──────── RECORDS SHOWN ────────

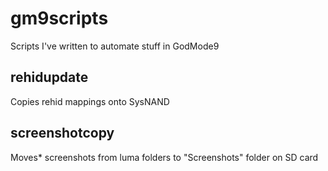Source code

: # gm9scripts
 Scripts I've written to automate stuff in GodMode9

## rehidupdate
 Copies rehid mappings onto SysNAND
 
## screenshotcopy
 Moves* screenshots from luma folders to "Screenshots" folder on SD card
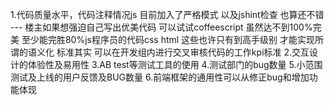 1.代码质量水平，代码注释情况js 目前加入了严格模式 以及jshint检查  也算还不错 --- 楼主如果想强迫自己写出优美代码 可以试试coffeescript  虽然达不到100%完美 至少能完胜80%js程序员的代码css html 这些也许只有到高手级别 才能实现所谓的语义化 标准其实 可以在开发组内进行交叉审核代码的工作kpi标准
2.交互设计的体验性及易用性
3.AB test等测试工具的使用
4.测试部门的bug数量
5.小范围测试及上线的用户反馈及BUG数量
6.前端框架的通用性可以从修正bug和增加功能体现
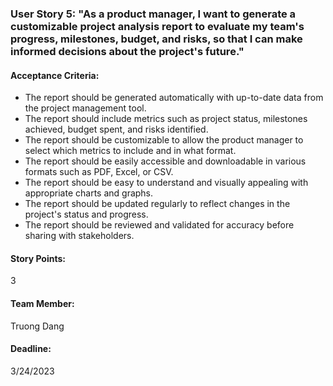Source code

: ### User Story 5: "As a product manager, I want to generate a customizable project analysis report to evaluate my team's progress, milestones, budget, and risks, so that I can make informed decisions about the project's future."

#### Acceptance Criteria:
- The report should be generated automatically with up-to-date data from the project management tool.
- The report should include metrics such as project status, milestones achieved, budget spent, and risks identified.
- The report should be customizable to allow the product manager to select which metrics to include and in what format.
- The report should be easily accessible and downloadable in various formats such as PDF, Excel, or CSV.
- The report should be easy to understand and visually appealing with appropriate charts and graphs.
- The report should be updated regularly to reflect changes in the project's status and progress.
- The report should be reviewed and validated for accuracy before sharing with stakeholders.

#### Story Points:
3

#### Team Member: 
Truong Dang

#### Deadline: 
3/24/2023
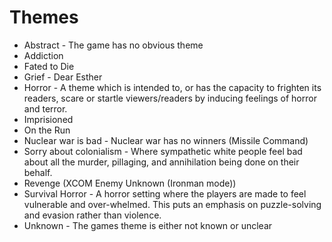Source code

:# Themes
- Abstract - The game has no obvious theme
- Addiction
- Fated to Die
- Grief - Dear Esther
- Horror - A theme which is intended to, or has the capacity to frighten its readers, scare or startle viewers/readers by inducing feelings of horror and terror.
- Imprisioned
- On the Run
- Nuclear war is bad - Nuclear war has no winners (Missile Command)
- Sorry about colonialism - Where sympathetic white people feel bad about all the murder, pillaging, and annihilation being done on their behalf.
- Revenge (XCOM Enemy Unknown (Ironman mode))
- Survival Horror - A horror setting where the players are made to feel vulnerable and over-whelmed. This puts an emphasis on puzzle-solving and evasion rather than violence.
- Unknown - The games theme is either not known or unclear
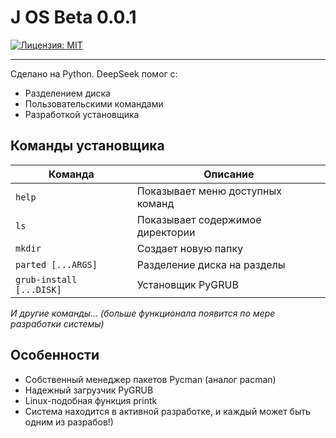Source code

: # J OS Beta 0.0.1

[![Лицензия: MIT](https://img.shields.io/badge/License-MIT-yellow.svg)](https://opensource.org/licenses/MIT)

---

Сделано на Python. DeepSeek помог с:
- Разделением диска
- Пользовательскими командами
- Разработкой установщика

## Команды установщика
| Команда | Описание |
|---------|----------|
| `help`  | Показывает меню доступных команд |
| `ls`    | Показывает содержимое директории |
| `mkdir` | Создает новую папку |
| `parted [...ARGS]` | Разделение диска на разделы |
| `grub-install [...DISK]` | Установщик PyGRUB |

*И другие команды... (больше функционала появится по мере разработки системы)*

## Особенности
- Собственный менеджер пакетов Pycman (аналог pacman)
- Надежный загрузчик PyGRUB
- Linux-подобная функция printk
- Система находится в активной разработке, и каждый может быть одним из разрабов!)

────────

WORK ITEM
Every record must be copied exactly, with images dropped from the result.

RESULT FOR THIS EXERCISE
Source code

: # gm9scripts
 Scripts I've written to automate stuff in GodMode9

## rehidupdate
 Copies rehid mappings onto SysNAND
 
## screenshotcopy
 Moves* screenshots from luma folders to "Screenshots" folder on SD card
 1.代码质量水平，代码注释情况js 目前加入了严格模式 以及jshint检查  也算还不错 --- 楼主如果想强迫自己写出优美代码 可以试试coffeescript  虽然达不到100%完美 至少能完胜80%js程序员的代码css html 这些也许只有到高手级别 才能实现所谓的语义化 标准其实 可以在开发组内进行交叉审核代码的工作kpi标准
2.交互设计的体验性及易用性
3.AB test等测试工具的使用
4.测试部门的bug数量
5.小范围测试及上线的用户反馈及BUG数量
6.前端框架的通用性可以从修正bug和增加功能体现
Source code

: ### User Story 5: "As a product manager, I want to generate a customizable project analysis report to evaluate my team's progress, milestones, budget, and risks, so that I can make informed decisions about the project's future."

#### Acceptance Criteria:
- The report should be generated automatically with up-to-date data from the project management tool.
- The report should include metrics such as project status, milestones achieved, budget spent, and risks identified.
- The report should be customizable to allow the product manager to select which metrics to include and in what format.
- The report should be easily accessible and downloadable in various formats such as PDF, Excel, or CSV.
- The report should be easy to understand and visually appealing with appropriate charts and graphs.
- The report should be updated regularly to reflect changes in the project's status and progress.
- The report should be reviewed and validated for accuracy before sharing with stakeholders.

#### Story Points:
3

#### Team Member: 
Truong Dang

#### Deadline: 
3/24/2023
Source code

:# Themes
- Abstract - The game has no obvious theme
- Addiction
- Fated to Die
- Grief - Dear Esther
- Horror - A theme which is intended to, or has the capacity to frighten its readers, scare or startle viewers/readers by inducing feelings of horror and terror.
- Imprisioned
- On the Run
- Nuclear war is bad - Nuclear war has no winners (Missile Command)
- Sorry about colonialism - Where sympathetic white people feel bad about all the murder, pillaging, and annihilation being done on their behalf.
- Revenge (XCOM Enemy Unknown (Ironman mode))
- Survival Horror - A horror setting where the players are made to feel vulnerable and over-whelmed. This puts an emphasis on puzzle-solving and evasion rather than violence.
- Unknown - The games theme is either not known or unclear
Source code

: # J OS Beta 0.0.1

[![Лицензия: MIT](https://img.shields.io/badge/License-MIT-yellow.svg)](https://opensource.org/licenses/MIT)

---

Сделано на Python. DeepSeek помог с:
- Разделением диска
- Пользовательскими командами
- Разработкой установщика

## Команды установщика
| Команда | Описание |
|---------|----------|
| `help`  | Показывает меню доступных команд |
| `ls`    | Показывает содержимое директории |
| `mkdir` | Создает новую папку |
| `parted [...ARGS]` | Разделение диска на разделы |
| `grub-install [...DISK]` | Установщик PyGRUB |

*И другие команды... (больше функционала появится по мере разработки системы)*

## Особенности
- Собственный менеджер пакетов Pycman (аналог pacman)
- Надежный загрузчик PyGRUB
- Linux-подобная функция printk
- Система находится в активной разработке, и каждый может быть одним из разрабов!)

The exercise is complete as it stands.